======== Data shown

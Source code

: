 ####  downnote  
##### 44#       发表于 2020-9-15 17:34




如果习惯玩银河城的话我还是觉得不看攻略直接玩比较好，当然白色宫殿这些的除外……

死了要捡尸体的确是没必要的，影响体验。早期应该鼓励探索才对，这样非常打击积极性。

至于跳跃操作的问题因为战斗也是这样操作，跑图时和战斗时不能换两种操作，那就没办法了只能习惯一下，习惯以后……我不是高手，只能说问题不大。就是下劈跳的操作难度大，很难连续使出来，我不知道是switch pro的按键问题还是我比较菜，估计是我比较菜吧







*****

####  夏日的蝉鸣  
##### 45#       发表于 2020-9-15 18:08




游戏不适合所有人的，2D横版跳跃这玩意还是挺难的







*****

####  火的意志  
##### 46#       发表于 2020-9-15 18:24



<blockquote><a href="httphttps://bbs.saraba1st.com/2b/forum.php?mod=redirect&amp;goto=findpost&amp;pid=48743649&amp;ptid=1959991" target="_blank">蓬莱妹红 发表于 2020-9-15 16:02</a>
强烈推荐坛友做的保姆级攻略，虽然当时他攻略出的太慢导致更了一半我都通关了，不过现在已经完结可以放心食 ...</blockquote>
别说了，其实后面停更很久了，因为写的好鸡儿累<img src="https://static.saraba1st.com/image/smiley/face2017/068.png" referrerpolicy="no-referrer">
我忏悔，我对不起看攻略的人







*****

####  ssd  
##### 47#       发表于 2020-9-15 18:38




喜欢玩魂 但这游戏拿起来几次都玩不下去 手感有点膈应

================

• **What the exercise asks**:
Nothing but the lines from the one containing "发表于 2020-9-15 18:08" through the final line of the data above is to be reproduced, each exactly as written.

• **Result of the exercise**:
##### 45#       发表于 2020-9-15 18:08




游戏不适合所有人的，2D横版跳跃这玩意还是挺难的







*****

####  火的意志  
##### 46#       发表于 2020-9-15 18:24



<blockquote><a href="httphttps://bbs.saraba1st.com/2b/forum.php?mod=redirect&amp;goto=findpost&amp;pid=48743649&amp;ptid=1959991" target="_blank">蓬莱妹红 发表于 2020-9-15 16:02</a>
强烈推荐坛友做的保姆级攻略，虽然当时他攻略出的太慢导致更了一半我都通关了，不过现在已经完结可以放心食 ...</blockquote>
别说了，其实后面停更很久了，因为写的好鸡儿累<img src="https://static.saraba1st.com/image/smiley/face2017/068.png" referrerpolicy="no-referrer">
我忏悔，我对不起看攻略的人







*****

####  ssd  
##### 47#       发表于 2020-9-15 18:38




喜欢玩魂 但这游戏拿起来几次都玩不下去 手感有点膈应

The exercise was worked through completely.